● **What you have to do**
Copy each line in the data that includes the word "after".

[Saved data entries]
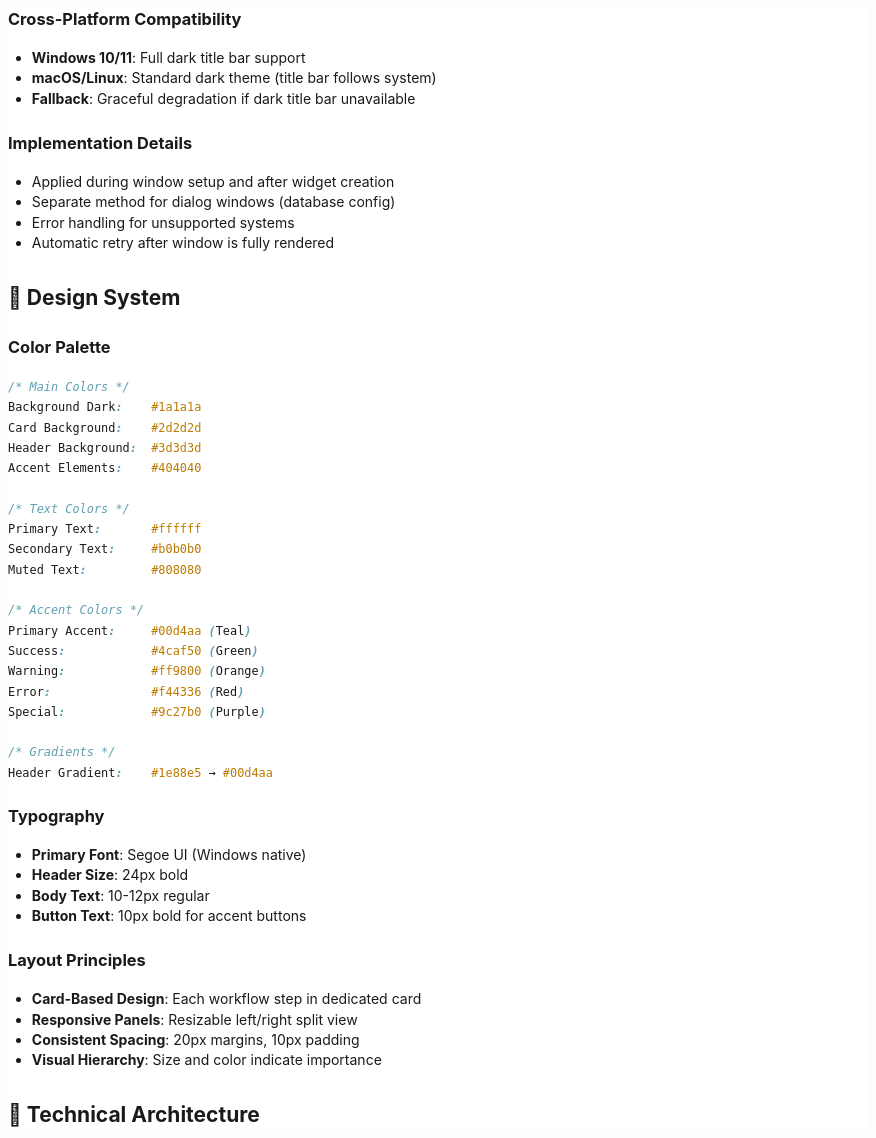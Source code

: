 ### Cross-Platform Compatibility
- **Windows 10/11**: Full dark title bar support
- **macOS/Linux**: Standard dark theme (title bar follows system)
- **Fallback**: Graceful degradation if dark title bar unavailable

### Implementation Details
- Applied during window setup and after widget creation
- Separate method for dialog windows (database config)
- Error handling for unsupported systems
- Automatic retry after window is fully rendered

## 💎 Design System

### Color Palette
```css
/* Main Colors */
Background Dark:    #1a1a1a
Card Background:    #2d2d2d  
Header Background:  #3d3d3d
Accent Elements:    #404040

/* Text Colors */
Primary Text:       #ffffff
Secondary Text:     #b0b0b0
Muted Text:         #808080

/* Accent Colors */
Primary Accent:     #00d4aa (Teal)
Success:            #4caf50 (Green)
Warning:            #ff9800 (Orange)
Error:              #f44336 (Red)
Special:            #9c27b0 (Purple)

/* Gradients */
Header Gradient:    #1e88e5 → #00d4aa
```

### Typography
- **Primary Font**: Segoe UI (Windows native)
- **Header Size**: 24px bold
- **Body Text**: 10-12px regular
- **Button Text**: 10px bold for accent buttons

### Layout Principles
- **Card-Based Design**: Each workflow step in dedicated card
- **Responsive Panels**: Resizable left/right split view
- **Consistent Spacing**: 20px margins, 10px padding
- **Visual Hierarchy**: Size and color indicate importance

## 🔧 Technical Architecture
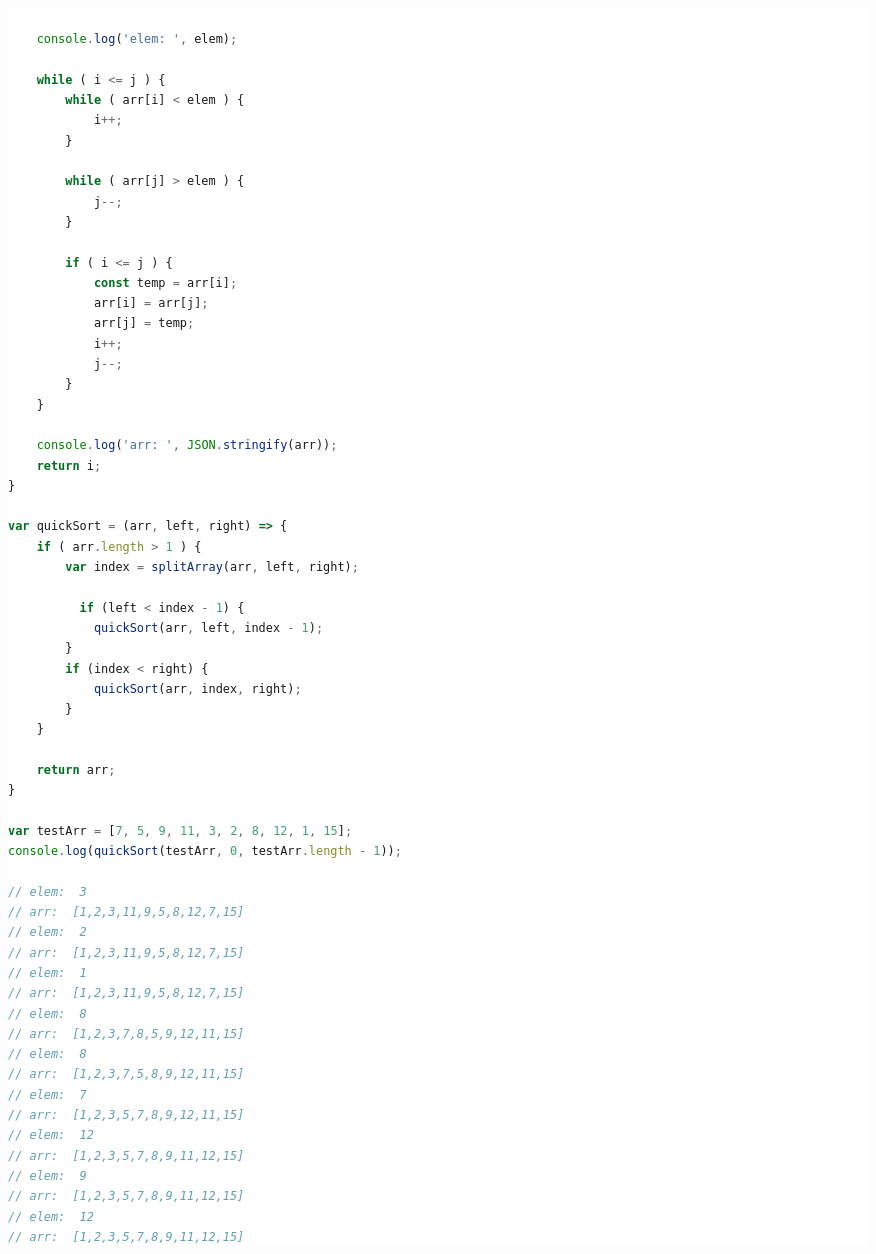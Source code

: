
 ```javascript

    console.log('elem: ', elem);

    while ( i <= j ) {
        while ( arr[i] < elem ) {
            i++;
        }

        while ( arr[j] > elem ) {
            j--;
        }

        if ( i <= j ) {
            const temp = arr[i];
            arr[i] = arr[j];
            arr[j] = temp;
            i++;
            j--;
        }
    }

    console.log('arr: ', JSON.stringify(arr));
    return i;
}

var quickSort = (arr, left, right) => {
    if ( arr.length > 1 ) {
        var index = splitArray(arr, left, right);

          if (left < index - 1) {
            quickSort(arr, left, index - 1);
        }
        if (index < right) {
            quickSort(arr, index, right);
        }
    }

    return arr;
}

var testArr = [7, 5, 9, 11, 3, 2, 8, 12, 1, 15];
console.log(quickSort(testArr, 0, testArr.length - 1));

// elem:  3
// arr:  [1,2,3,11,9,5,8,12,7,15]
// elem:  2
// arr:  [1,2,3,11,9,5,8,12,7,15]
// elem:  1
// arr:  [1,2,3,11,9,5,8,12,7,15]
// elem:  8
// arr:  [1,2,3,7,8,5,9,12,11,15]
// elem:  8
// arr:  [1,2,3,7,5,8,9,12,11,15]
// elem:  7
// arr:  [1,2,3,5,7,8,9,12,11,15]
// elem:  12
// arr:  [1,2,3,5,7,8,9,11,12,15]
// elem:  9
// arr:  [1,2,3,5,7,8,9,11,12,15]
// elem:  12
// arr:  [1,2,3,5,7,8,9,11,12,15]
```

● **Answer for this exercise**
- Applied during window setup and after widget creation
- Automatic retry after window is fully rendered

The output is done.